Sensational news stores about high-profile kidnappings by strangers may be what scares parents into keeping their kids close more than the actual facts. Allowing a child to play in his or in his friend’s back yard is probably much safer than sending him off for the weekend with his divorced (and possibly aggrieved) dad or mom.

Neighbors kept tabs

In my childhood, parents and neighbors kept tabs on the kids when they were outdoors. (My grandfather’s bookkeeper — later turned embezzler —  who lived in our neighborhood, was the one who ratted me out for crossing a street in the middle of the block without looking both ways.) That’s no longer possible, however. These days, both parents are usually working full-time jobs, and so are their neighbors. There are very few eyes on the street during the day.

To be absolutely certain that the kids are safe, working parents confine kids to the house after school; or they enroll them in an endless series of supervised activities — team sports, dance classes, tuba lessons, drama and art classes, karate and swimming. For sure, some parents are hoping to produce trophy children. But I suspect that many ladle on the heavy scheduling to keep their kids supervised and out of harm’s way.  

Suburban sprawl — if it’s sprawly enough — can also work against kids hanging out outside. When houses are spaced luxuriously far from each other, they have the effect of isolating children. Even when a mom or dad does say, “Go outside,” a kid in such neighborhoods looks around and sees no one.  Playing by yourself or with a brother or sister, even in the most magnificent backyard, isn’t a heck of a lot of fun.

I would have thought that the gated community, such as it is, might solve the problem. Kids would be free to wander within the presumed safety of its perimeter. But the Trayvon Martin-George Zimmerman case proves that such planned developments are far from secure.  

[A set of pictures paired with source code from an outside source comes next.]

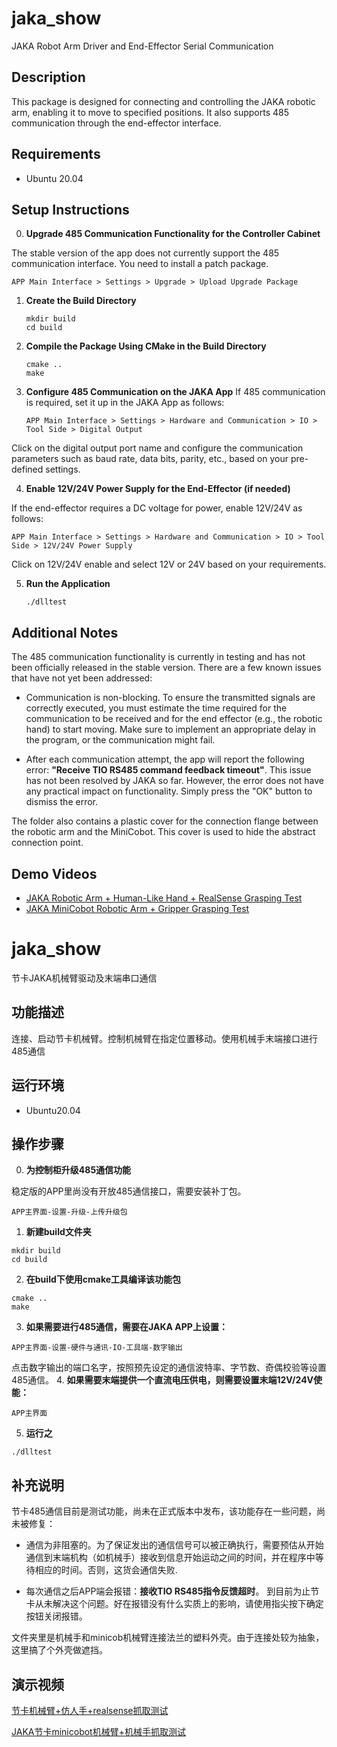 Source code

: # jaka_show
JAKA Robot Arm Driver and End-Effector Serial Communication

## Description
This package is designed for connecting and controlling the JAKA robotic arm, enabling it to move to specified positions. It also supports 485 communication through the end-effector interface.

## Requirements
- Ubuntu 20.04

## Setup Instructions

0. **Upgrade 485 Communication Functionality for the Controller Cabinet**

The stable version of the app does not currently support the 485 communication interface. You need to install a patch package.
   ```
   APP Main Interface > Settings > Upgrade > Upload Upgrade Package
   ```

1. **Create the Build Directory**
   ```shell
   mkdir build
   cd build
   ```


2. **Compile the Package Using CMake in the Build Directory**
   ```
   cmake ..
   make
   ```

3. **Configure 485 Communication on the JAKA App**
If 485 communication is required, set it up in the JAKA App as follows:
   ```
   APP Main Interface > Settings > Hardware and Communication > IO > Tool Side > Digital Output
   ```

Click on the digital output port name and configure the communication parameters such as baud rate, data bits, parity, etc., based on your pre-defined settings.

4. **Enable 12V/24V Power Supply for the End-Effector (if needed)**

If the end-effector requires a DC voltage for power, enable 12V/24V as follows:
   ```
   APP Main Interface > Settings > Hardware and Communication > IO > Tool Side > 12V/24V Power Supply
   ```
   Click on 12V/24V enable and select 12V or 24V based on your requirements.


5. **Run the Application**
   ```shell
   ./dlltest
   ```


## Additional Notes

The 485 communication functionality is currently in testing and has not been officially released in the stable version. There are a few known issues that have not yet been addressed:

- Communication is non-blocking. To ensure the transmitted signals are correctly executed, you must estimate the time required for the communication to be received and for the end effector (e.g., the robotic hand) to start moving. Make sure to implement an appropriate delay in the program, or the communication might fail.

- After each communication attempt, the app will report the following error: **"Receive TIO RS485 command feedback timeout"**. This issue has not been resolved by JAKA so far. However, the error does not have any practical impact on functionality. Simply press the "OK" button to dismiss the error.

The folder also contains a plastic cover for the connection flange between the robotic arm and the MiniCobot. This cover is used to hide the abstract connection point.

## Demo Videos

- [JAKA Robotic Arm + Human-Like Hand + RealSense Grasping Test](https://www.bilibili.com/video/BV1NtbazxEJS/)
- [JAKA MiniCobot Robotic Arm + Gripper Grasping Test](https://www.bilibili.com/video/BV1Rr4y1L72G/)




# jaka_show
节卡JAKA机械臂驱动及末端串口通信

## 功能描述
连接、启动节卡机械臂。控制机械臂在指定位置移动。使用机械手末端接口进行485通信

## 运行环境
- Ubuntu20.04

## 操作步骤

0. **为控制柜升级485通信功能**

稳定版的APP里尚没有开放485通信接口，需要安装补丁包。

```
APP主界面-设置-升级-上传升级包
```
1. **新建build文件夹**

```
mkdir build
cd build
```
2. **在build下使用cmake工具编译该功能包**
 
```
cmake ..
make
```
3. **如果需要进行485通信，需要在JAKA APP上设置：**
 

```
APP主界面-设置-硬件与通讯-IO-工具端-数字输出
```

点击数字输出的端口名字，按照预先设定的通信波特率、字节数、奇偶校验等设置485通信。
4. **如果需要末端提供一个直流电压供电，则需要设置末端12V/24V使能：**


```
APP主界面
```


5. **运行之**

```
./dlltest
```

## 补充说明

节卡485通信目前是测试功能，尚未在正式版本中发布，该功能存在一些问题，尚未被修复：

- 通信为非阻塞的。为了保证发出的通信信号可以被正确执行，需要预估从开始通信到末端机构（如机械手）接收到信息开始运动之间的时间，并在程序中等待相应的时间。否则，这货会通信失败.

- 每次通信之后APP端会报错：**接收TIO RS485指令反馈超时**。 到目前为止节卡从未解决这个问题。好在报错没有什么实质上的影响，请使用指尖按下确定按钮关闭报错。

文件夹里是机械手和minicob机械臂连接法兰的塑料外壳。由于连接处较为抽象，这里搞了个外壳做遮挡。

## 演示视频

[节卡机械臂+仿人手+realsense抓取测试](https://www.bilibili.com/video/BV1NtbazxEJS/)

[JAKA节卡minicobot机械臂+机械手抓取测试](https://www.bilibili.com/video/BV1Rr4y1L72G/)
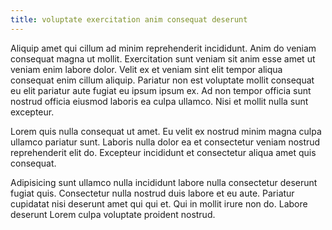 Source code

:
 ```yaml
---
title: voluptate exercitation anim consequat deserunt
---
```


Aliquip amet qui cillum ad minim reprehenderit incididunt. Anim do veniam consequat magna ut mollit. Exercitation sunt veniam sit anim esse amet ut veniam enim labore dolor. Velit ex et veniam sint elit tempor aliqua consequat enim cillum aliquip. Pariatur non est voluptate mollit consequat eu elit pariatur aute fugiat eu ipsum ipsum ex. Ad non tempor officia sunt nostrud officia eiusmod laboris ea culpa ullamco. Nisi et mollit nulla sunt excepteur.

Lorem quis nulla consequat ut amet. Eu velit ex nostrud minim magna culpa ullamco pariatur sunt. Laboris nulla dolor ea et consectetur veniam nostrud reprehenderit elit do. Excepteur incididunt et consectetur aliqua amet quis consequat.

Adipisicing sunt ullamco nulla incididunt labore nulla consectetur deserunt fugiat quis. Consectetur nulla nostrud duis labore et eu aute. Pariatur cupidatat nisi deserunt amet qui qui et. Qui in mollit irure non do. Labore deserunt Lorem culpa voluptate proident nostrud. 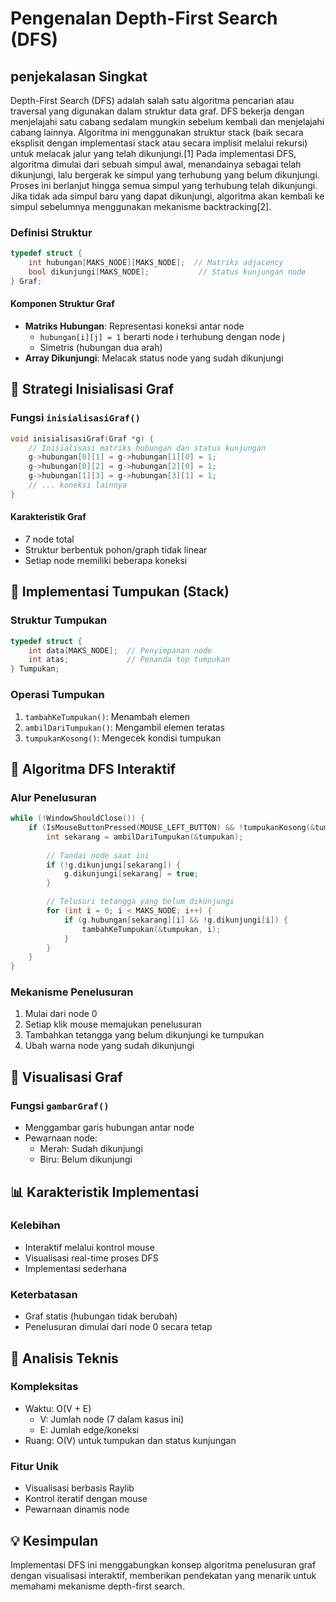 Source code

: # Pengenalan Depth-First Search (DFS)

## penjekalasan Singkat
Depth-First Search (DFS) adalah salah satu algoritma pencarian atau traversal yang digunakan dalam struktur data graf. DFS bekerja dengan menjelajahi satu cabang sedalam mungkin sebelum kembali dan menjelajahi cabang lainnya. Algoritma ini menggunakan struktur stack (baik secara eksplisit dengan implementasi stack atau secara implisit melalui rekursi) untuk melacak jalur yang telah dikunjungi.[1]
Pada implementasi DFS, algoritma dimulai dari sebuah simpul awal, menandainya sebagai telah dikunjungi, lalu bergerak ke simpul yang terhubung yang belum dikunjungi. Proses ini berlanjut hingga semua simpul yang terhubung telah dikunjungi. Jika tidak ada simpul baru yang dapat dikunjungi, algoritma akan kembali ke simpul sebelumnya menggunakan mekanisme backtracking[2].

### Definisi Struktur
```c
typedef struct {
    int hubungan[MAKS_NODE][MAKS_NODE];  // Matriks adjacency
    bool dikunjungi[MAKS_NODE];           // Status kunjungan node
} Graf;
```

#### Komponen Struktur Graf
- **Matriks Hubungan**: Representasi koneksi antar node
  - `hubungan[i][j] = 1` berarti node i terhubung dengan node j
  - Simetris (hubungan dua arah)
- **Array Dikunjungi**: Melacak status node yang sudah dikunjungi

## 🧩 Strategi Inisialisasi Graf

### Fungsi `inisialisasiGraf()`
```c
void inisialisasiGraf(Graf *g) {
    // Inisialisasi matriks hubungan dan status kunjungan
    g->hubungan[0][1] = g->hubungan[1][0] = 1;
    g->hubungan[0][2] = g->hubungan[2][0] = 1;
    g->hubungan[1][3] = g->hubungan[3][1] = 1;
    // ... koneksi lainnya
}
```

#### Karakteristik Graf
- 7 node total
- Struktur berbentuk pohon/graph tidak linear
- Setiap node memiliki beberapa koneksi

## 🔢 Implementasi Tumpukan (Stack)

### Struktur Tumpukan
```c
typedef struct {
    int data[MAKS_NODE];  // Penyimpanan node
    int atas;             // Penanda top tumpukan
} Tumpukan;
```

### Operasi Tumpukan
1. `tambahKeTumpukan()`: Menambah elemen
2. `ambilDariTumpukan()`: Mengambil elemen teratas
3. `tumpukanKosong()`: Mengecek kondisi tumpukan

## 🔄 Algoritma DFS Interaktif

### Alur Penelusuran
```c
while (!WindowShouldClose()) {
    if (IsMouseButtonPressed(MOUSE_LEFT_BUTTON) && !tumpukanKosong(&tumpukan)) {
        int sekarang = ambilDariTumpukan(&tumpukan);
        
        // Tandai node saat ini
        if (!g.dikunjungi[sekarang]) {
            g.dikunjungi[sekarang] = true;
        }

        // Telusuri tetangga yang belum dikunjungi
        for (int i = 0; i < MAKS_NODE; i++) {
            if (g.hubungan[sekarang][i] && !g.dikunjungi[i]) {
                tambahKeTumpukan(&tumpukan, i);
            }
        }
    }
}
```

### Mekanisme Penelusuran
1. Mulai dari node 0
2. Setiap klik mouse memajukan penelusuran
3. Tambahkan tetangga yang belum dikunjungi ke tumpukan
4. Ubah warna node yang sudah dikunjungi

## 🎨 Visualisasi Graf

### Fungsi `gambarGraf()`
- Menggambar garis hubungan antar node
- Pewarnaan node:
  - Merah: Sudah dikunjungi
  - Biru: Belum dikunjungi

## 📊 Karakteristik Implementasi

### Kelebihan
- Interaktif melalui kontrol mouse
- Visualisasi real-time proses DFS
- Implementasi sederhana

### Keterbatasan
- Graf statis (hubungan tidak berubah)
- Penelusuran dimulai dari node 0 secara tetap

## 🔬 Analisis Teknis

### Kompleksitas
- Waktu: O(V + E)
  - V: Jumlah node (7 dalam kasus ini)
  - E: Jumlah edge/koneksi
- Ruang: O(V) untuk tumpukan dan status kunjungan

### Fitur Unik
- Visualisasi berbasis Raylib
- Kontrol iteratif dengan mouse
- Pewarnaan dinamis node

## 💡 Kesimpulan
Implementasi DFS ini menggabungkan konsep algoritma penelusuran graf dengan visualisasi interaktif, memberikan pendekatan yang menarik untuk memahami mekanisme depth-first search.
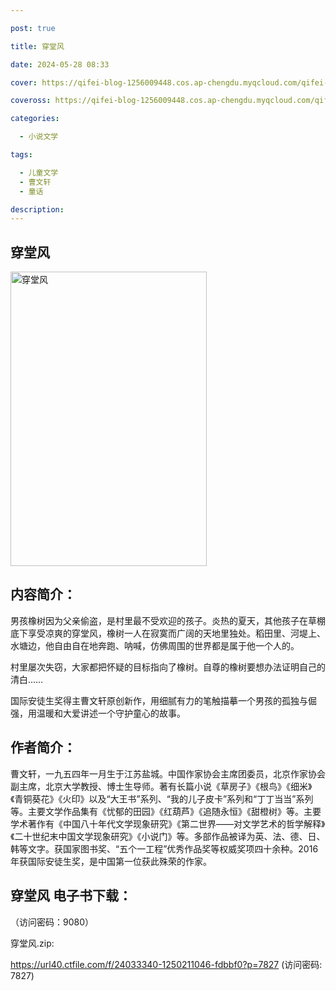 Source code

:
 ```yaml
---

post: true

title: 穿堂风

date: 2024-05-28 08:33

cover: https://qifei-blog-1256009448.cos.ap-chengdu.myqcloud.com/qifei-blog/660d58a79f345e8d0351df99.jpg

coveross: https://qifei-blog-1256009448.cos.ap-chengdu.myqcloud.com/qifei-blog/660d58a79f345e8d0351df99.jpg

categories:

  - 小说文学

tags:

  - 儿童文学
  - 曹文轩
  - 童话

description:
---
```


## 穿堂风
<img alt="穿堂风 " class="aligncenter loading" data-was-processed="true" decoding="async" fetchpriority="high" height="471" src="https://qifei-blog-1256009448.cos.ap-chengdu.myqcloud.com/qifei-blog/660d58a79f345e8d0351df99.jpg" style="cursor: zoom-in;" width="314"/>

## 内容简介：

男孩橡树因为父亲偷盗，是村里最不受欢迎的孩子。炎热的夏天，其他孩子在草棚底下享受凉爽的穿堂风，橡树一人在寂寞而广阔的天地里独处。稻田里、河堤上、水塘边，他自由自在地奔跑、呐喊，仿佛周围的世界都是属于他一个人的。

村里屡次失窃，大家都把怀疑的目标指向了橡树。自尊的橡树要想办法证明自己的清白……

国际安徒生奖得主曹文轩原创新作，用细腻有力的笔触描摹一个男孩的孤独与倔强，用温暖和大爱讲述一个守护童心的故事。

## 作者简介：

曹文轩，一九五四年一月生于江苏盐城。中国作家协会主席团委员，北京作家协会副主席，北京大学教授、博士生导师。著有长篇小说《草房子》《根鸟》《细米》《青铜葵花》《火印》以及“大王书”系列、“我的儿子皮卡”系列和“丁丁当当”系列等。主要文学作品集有《忧郁的田园》《红葫芦》《追随永恒》《甜橙树》等。主要学术著作有《中国八十年代文学现象研究》《第二世界——对文学艺术的哲学解释》《二十世纪末中国文学现象研究》《小说门》等。多部作品被译为英、法、德、日、韩等文字。获国家图书奖、“五个一工程”优秀作品奖等权威奖项四十余种。2016年获国际安徒生奖，是中国第一位获此殊荣的作家。

## 穿堂风 电子书下载：

 （访问密码：9080）

穿堂风.zip: 

https://url40.ctfile.com/f/24033340-1250211046-fdbbf0?p=7827 (访问密码: 7827)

Nostalgia, of course, has colored my perspective. For sure, back in the olden days of my youth, kids got run over by cars. They drowned. There were kidnappers and predators. And some neighbors had their eyes on the street too much — complaining  every time a child ran onto their lawns to catch a ball. But it seems as though we have lost something important for our kids. And it’s not clear how we can get it back.